> Aim of the exercise
For every line in the material below that holds "There", report the line.

> Listed entries

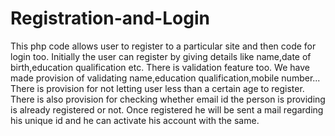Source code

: Registration-and-Login
======================


This php code allows user to register to a particular site and then code for login too. 
Initially the user can register by giving details like name,date of birth,education qualification etc.
There is validation feature too. We have made provision of validating name,education qualification,mobile number...
There is  provision for not letting user less than a certain age to register.
There is also provision for checking whether email id the person is providing is already registered or not.
Once registered he will be sent a mail regarding his unique id and he can activate his account with the same.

> Response
There is validation feature too. We have made provision of validating name,education qualification,mobile number...
There is  provision for not letting user less than a certain age to register.
There is also provision for checking whether email id the person is providing is already registered or not.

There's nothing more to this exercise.